-- Supplied data follows --

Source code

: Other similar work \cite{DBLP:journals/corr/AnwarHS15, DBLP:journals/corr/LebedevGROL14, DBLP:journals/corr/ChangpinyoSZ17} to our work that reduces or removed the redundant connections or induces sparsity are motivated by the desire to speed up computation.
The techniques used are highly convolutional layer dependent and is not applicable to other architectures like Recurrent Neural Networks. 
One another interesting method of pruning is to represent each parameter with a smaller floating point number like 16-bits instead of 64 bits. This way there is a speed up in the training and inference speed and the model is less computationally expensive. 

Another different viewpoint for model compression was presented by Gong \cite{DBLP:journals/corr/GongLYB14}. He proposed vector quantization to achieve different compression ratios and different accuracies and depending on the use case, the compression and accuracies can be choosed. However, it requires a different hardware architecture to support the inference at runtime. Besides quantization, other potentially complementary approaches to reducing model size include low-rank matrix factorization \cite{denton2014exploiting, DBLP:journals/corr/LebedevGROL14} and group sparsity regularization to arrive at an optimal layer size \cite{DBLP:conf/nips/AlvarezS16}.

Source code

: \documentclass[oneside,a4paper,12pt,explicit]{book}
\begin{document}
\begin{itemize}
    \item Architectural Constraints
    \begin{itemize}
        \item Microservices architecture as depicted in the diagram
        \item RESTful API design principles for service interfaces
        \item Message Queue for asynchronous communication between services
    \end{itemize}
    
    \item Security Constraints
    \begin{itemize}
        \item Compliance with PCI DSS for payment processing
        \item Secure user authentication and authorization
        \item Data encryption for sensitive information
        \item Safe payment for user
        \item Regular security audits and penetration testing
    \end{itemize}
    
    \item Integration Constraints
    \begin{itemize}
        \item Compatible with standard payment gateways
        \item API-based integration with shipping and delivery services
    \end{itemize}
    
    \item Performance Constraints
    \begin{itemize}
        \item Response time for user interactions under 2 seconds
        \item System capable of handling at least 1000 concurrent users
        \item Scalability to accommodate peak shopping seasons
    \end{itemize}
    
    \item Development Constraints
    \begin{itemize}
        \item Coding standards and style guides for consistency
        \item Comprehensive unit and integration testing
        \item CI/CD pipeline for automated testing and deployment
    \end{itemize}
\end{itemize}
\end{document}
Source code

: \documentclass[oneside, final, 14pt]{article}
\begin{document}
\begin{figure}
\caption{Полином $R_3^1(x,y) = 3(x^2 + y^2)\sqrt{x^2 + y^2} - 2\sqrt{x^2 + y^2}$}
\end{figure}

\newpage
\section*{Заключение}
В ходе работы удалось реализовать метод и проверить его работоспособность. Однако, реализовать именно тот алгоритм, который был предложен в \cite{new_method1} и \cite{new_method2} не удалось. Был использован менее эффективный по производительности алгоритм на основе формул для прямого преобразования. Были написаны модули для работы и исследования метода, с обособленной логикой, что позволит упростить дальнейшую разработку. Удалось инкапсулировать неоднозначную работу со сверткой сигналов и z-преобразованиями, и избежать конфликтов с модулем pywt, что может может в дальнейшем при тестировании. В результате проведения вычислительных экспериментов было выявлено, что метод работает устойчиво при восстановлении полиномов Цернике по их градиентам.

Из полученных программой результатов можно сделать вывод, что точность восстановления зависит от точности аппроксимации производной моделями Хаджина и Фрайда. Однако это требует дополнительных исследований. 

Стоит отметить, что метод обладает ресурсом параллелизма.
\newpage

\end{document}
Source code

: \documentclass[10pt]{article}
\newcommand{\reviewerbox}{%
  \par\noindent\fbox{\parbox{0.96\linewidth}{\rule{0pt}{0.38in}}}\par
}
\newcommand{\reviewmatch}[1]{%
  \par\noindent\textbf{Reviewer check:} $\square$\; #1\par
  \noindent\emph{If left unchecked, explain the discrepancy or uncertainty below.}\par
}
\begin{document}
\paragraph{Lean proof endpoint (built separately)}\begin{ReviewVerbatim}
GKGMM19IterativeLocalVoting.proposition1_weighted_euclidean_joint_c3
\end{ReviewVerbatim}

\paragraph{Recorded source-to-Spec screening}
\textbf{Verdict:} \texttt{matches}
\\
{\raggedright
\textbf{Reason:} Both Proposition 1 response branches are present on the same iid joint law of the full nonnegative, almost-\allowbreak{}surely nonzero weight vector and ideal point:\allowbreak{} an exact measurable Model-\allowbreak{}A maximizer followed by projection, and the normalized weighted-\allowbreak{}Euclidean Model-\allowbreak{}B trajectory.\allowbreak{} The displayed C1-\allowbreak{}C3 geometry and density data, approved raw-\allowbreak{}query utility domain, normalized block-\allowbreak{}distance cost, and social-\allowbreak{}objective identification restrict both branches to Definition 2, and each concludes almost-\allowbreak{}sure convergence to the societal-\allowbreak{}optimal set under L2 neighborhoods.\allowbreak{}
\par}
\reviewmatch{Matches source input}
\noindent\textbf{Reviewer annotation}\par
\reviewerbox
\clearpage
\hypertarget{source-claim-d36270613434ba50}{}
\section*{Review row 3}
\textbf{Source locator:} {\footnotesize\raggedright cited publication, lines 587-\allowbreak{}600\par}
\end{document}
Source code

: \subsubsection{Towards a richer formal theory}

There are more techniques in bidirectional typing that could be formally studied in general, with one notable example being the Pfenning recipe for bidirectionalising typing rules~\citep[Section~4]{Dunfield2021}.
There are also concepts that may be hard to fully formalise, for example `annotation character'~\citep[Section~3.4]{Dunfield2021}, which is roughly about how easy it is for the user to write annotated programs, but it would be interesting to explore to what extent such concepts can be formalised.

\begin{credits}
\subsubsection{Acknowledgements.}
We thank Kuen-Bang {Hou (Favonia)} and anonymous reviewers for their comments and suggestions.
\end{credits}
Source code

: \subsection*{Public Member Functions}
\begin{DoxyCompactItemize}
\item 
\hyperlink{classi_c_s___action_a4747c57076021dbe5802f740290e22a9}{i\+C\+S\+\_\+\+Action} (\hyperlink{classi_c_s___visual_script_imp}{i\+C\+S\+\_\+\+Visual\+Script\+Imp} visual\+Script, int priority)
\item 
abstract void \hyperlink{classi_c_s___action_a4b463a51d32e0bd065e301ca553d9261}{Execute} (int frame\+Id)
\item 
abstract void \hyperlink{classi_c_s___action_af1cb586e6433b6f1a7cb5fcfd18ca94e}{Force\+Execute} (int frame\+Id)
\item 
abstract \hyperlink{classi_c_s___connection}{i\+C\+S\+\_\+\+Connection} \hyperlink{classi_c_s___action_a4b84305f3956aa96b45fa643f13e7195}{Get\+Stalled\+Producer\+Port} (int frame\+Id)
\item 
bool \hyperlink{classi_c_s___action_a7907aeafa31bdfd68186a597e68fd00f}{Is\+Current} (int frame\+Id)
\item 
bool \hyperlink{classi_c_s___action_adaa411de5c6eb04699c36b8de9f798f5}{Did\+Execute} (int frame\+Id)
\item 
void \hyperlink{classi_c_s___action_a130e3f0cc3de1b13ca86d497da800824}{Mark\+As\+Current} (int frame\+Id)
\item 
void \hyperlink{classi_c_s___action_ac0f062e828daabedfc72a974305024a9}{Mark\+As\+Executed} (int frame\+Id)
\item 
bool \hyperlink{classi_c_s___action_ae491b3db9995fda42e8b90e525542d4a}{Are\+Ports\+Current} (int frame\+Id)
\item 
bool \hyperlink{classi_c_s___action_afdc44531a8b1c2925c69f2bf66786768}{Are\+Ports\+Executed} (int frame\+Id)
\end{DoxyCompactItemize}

-- Supplied data concluded --

What to produce –
Repeat all of the records exactly.

Answer area –
Source code

: Other similar work \cite{DBLP:journals/corr/AnwarHS15, DBLP:journals/corr/LebedevGROL14, DBLP:journals/corr/ChangpinyoSZ17} to our work that reduces or removed the redundant connections or induces sparsity are motivated by the desire to speed up computation.
The techniques used are highly convolutional layer dependent and is not applicable to other architectures like Recurrent Neural Networks. 
One another interesting method of pruning is to represent each parameter with a smaller floating point number like 16-bits instead of 64 bits. This way there is a speed up in the training and inference speed and the model is less computationally expensive. 

Another different viewpoint for model compression was presented by Gong \cite{DBLP:journals/corr/GongLYB14}. He proposed vector quantization to achieve different compression ratios and different accuracies and depending on the use case, the compression and accuracies can be choosed. However, it requires a different hardware architecture to support the inference at runtime. Besides quantization, other potentially complementary approaches to reducing model size include low-rank matrix factorization \cite{denton2014exploiting, DBLP:journals/corr/LebedevGROL14} and group sparsity regularization to arrive at an optimal layer size \cite{DBLP:conf/nips/AlvarezS16}.

Source code

: \documentclass[oneside,a4paper,12pt,explicit]{book}
\begin{document}
\begin{itemize}
    \item Architectural Constraints
    \begin{itemize}
        \item Microservices architecture as depicted in the diagram
        \item RESTful API design principles for service interfaces
        \item Message Queue for asynchronous communication between services
    \end{itemize}
    
    \item Security Constraints
    \begin{itemize}
        \item Compliance with PCI DSS for payment processing
        \item Secure user authentication and authorization
        \item Data encryption for sensitive information
        \item Safe payment for user
        \item Regular security audits and penetration testing
    \end{itemize}
    
    \item Integration Constraints
    \begin{itemize}
        \item Compatible with standard payment gateways
        \item API-based integration with shipping and delivery services
    \end{itemize}
    
    \item Performance Constraints
    \begin{itemize}
        \item Response time for user interactions under 2 seconds
        \item System capable of handling at least 1000 concurrent users
        \item Scalability to accommodate peak shopping seasons
    \end{itemize}
    
    \item Development Constraints
    \begin{itemize}
        \item Coding standards and style guides for consistency
        \item Comprehensive unit and integration testing
        \item CI/CD pipeline for automated testing and deployment
    \end{itemize}
\end{itemize}
\end{document}
Source code

: \documentclass[oneside, final, 14pt]{article}
\begin{document}
\begin{figure}
\caption{Полином $R_3^1(x,y) = 3(x^2 + y^2)\sqrt{x^2 + y^2} - 2\sqrt{x^2 + y^2}$}
\end{figure}

\newpage
\section*{Заключение}
В ходе работы удалось реализовать метод и проверить его работоспособность. Однако, реализовать именно тот алгоритм, который был предложен в \cite{new_method1} и \cite{new_method2} не удалось. Был использован менее эффективный по производительности алгоритм на основе формул для прямого преобразования. Были написаны модули для работы и исследования метода, с обособленной логикой, что позволит упростить дальнейшую разработку. Удалось инкапсулировать неоднозначную работу со сверткой сигналов и z-преобразованиями, и избежать конфликтов с модулем pywt, что может может в дальнейшем при тестировании. В результате проведения вычислительных экспериментов было выявлено, что метод работает устойчиво при восстановлении полиномов Цернике по их градиентам.

Из полученных программой результатов можно сделать вывод, что точность восстановления зависит от точности аппроксимации производной моделями Хаджина и Фрайда. Однако это требует дополнительных исследований. 

Стоит отметить, что метод обладает ресурсом параллелизма.
\newpage

\end{document}
Source code

: \documentclass[10pt]{article}
\newcommand{\reviewerbox}{%
  \par\noindent\fbox{\parbox{0.96\linewidth}{\rule{0pt}{0.38in}}}\par
}
\newcommand{\reviewmatch}[1]{%
  \par\noindent\textbf{Reviewer check:} $\square$\; #1\par
  \noindent\emph{If left unchecked, explain the discrepancy or uncertainty below.}\par
}
\begin{document}
\paragraph{Lean proof endpoint (built separately)}\begin{ReviewVerbatim}
GKGMM19IterativeLocalVoting.proposition1_weighted_euclidean_joint_c3
\end{ReviewVerbatim}

\paragraph{Recorded source-to-Spec screening}
\textbf{Verdict:} \texttt{matches}
\\
{\raggedright
\textbf{Reason:} Both Proposition 1 response branches are present on the same iid joint law of the full nonnegative, almost-\allowbreak{}surely nonzero weight vector and ideal point:\allowbreak{} an exact measurable Model-\allowbreak{}A maximizer followed by projection, and the normalized weighted-\allowbreak{}Euclidean Model-\allowbreak{}B trajectory.\allowbreak{} The displayed C1-\allowbreak{}C3 geometry and density data, approved raw-\allowbreak{}query utility domain, normalized block-\allowbreak{}distance cost, and social-\allowbreak{}objective identification restrict both branches to Definition 2, and each concludes almost-\allowbreak{}sure convergence to the societal-\allowbreak{}optimal set under L2 neighborhoods.\allowbreak{}
\par}
\reviewmatch{Matches source input}
\noindent\textbf{Reviewer annotation}\par
\reviewerbox
\clearpage
\hypertarget{source-claim-d36270613434ba50}{}
\section*{Review row 3}
\textbf{Source locator:} {\footnotesize\raggedright cited publication, lines 587-\allowbreak{}600\par}
\end{document}
Source code

: \subsubsection{Towards a richer formal theory}

There are more techniques in bidirectional typing that could be formally studied in general, with one notable example being the Pfenning recipe for bidirectionalising typing rules~\citep[Section~4]{Dunfield2021}.
There are also concepts that may be hard to fully formalise, for example `annotation character'~\citep[Section~3.4]{Dunfield2021}, which is roughly about how easy it is for the user to write annotated programs, but it would be interesting to explore to what extent such concepts can be formalised.

\begin{credits}
\subsubsection{Acknowledgements.}
We thank Kuen-Bang {Hou (Favonia)} and anonymous reviewers for their comments and suggestions.
\end{credits}
Source code

: \subsection*{Public Member Functions}
\begin{DoxyCompactItemize}
\item 
\hyperlink{classi_c_s___action_a4747c57076021dbe5802f740290e22a9}{i\+C\+S\+\_\+\+Action} (\hyperlink{classi_c_s___visual_script_imp}{i\+C\+S\+\_\+\+Visual\+Script\+Imp} visual\+Script, int priority)
\item 
abstract void \hyperlink{classi_c_s___action_a4b463a51d32e0bd065e301ca553d9261}{Execute} (int frame\+Id)
\item 
abstract void \hyperlink{classi_c_s___action_af1cb586e6433b6f1a7cb5fcfd18ca94e}{Force\+Execute} (int frame\+Id)
\item 
abstract \hyperlink{classi_c_s___connection}{i\+C\+S\+\_\+\+Connection} \hyperlink{classi_c_s___action_a4b84305f3956aa96b45fa643f13e7195}{Get\+Stalled\+Producer\+Port} (int frame\+Id)
\item 
bool \hyperlink{classi_c_s___action_a7907aeafa31bdfd68186a597e68fd00f}{Is\+Current} (int frame\+Id)
\item 
bool \hyperlink{classi_c_s___action_adaa411de5c6eb04699c36b8de9f798f5}{Did\+Execute} (int frame\+Id)
\item 
void \hyperlink{classi_c_s___action_a130e3f0cc3de1b13ca86d497da800824}{Mark\+As\+Current} (int frame\+Id)
\item 
void \hyperlink{classi_c_s___action_ac0f062e828daabedfc72a974305024a9}{Mark\+As\+Executed} (int frame\+Id)
\item 
bool \hyperlink{classi_c_s___action_ae491b3db9995fda42e8b90e525542d4a}{Are\+Ports\+Current} (int frame\+Id)
\item 
bool \hyperlink{classi_c_s___action_afdc44531a8b1c2925c69f2bf66786768}{Are\+Ports\+Executed} (int frame\+Id)
\end{DoxyCompactItemize}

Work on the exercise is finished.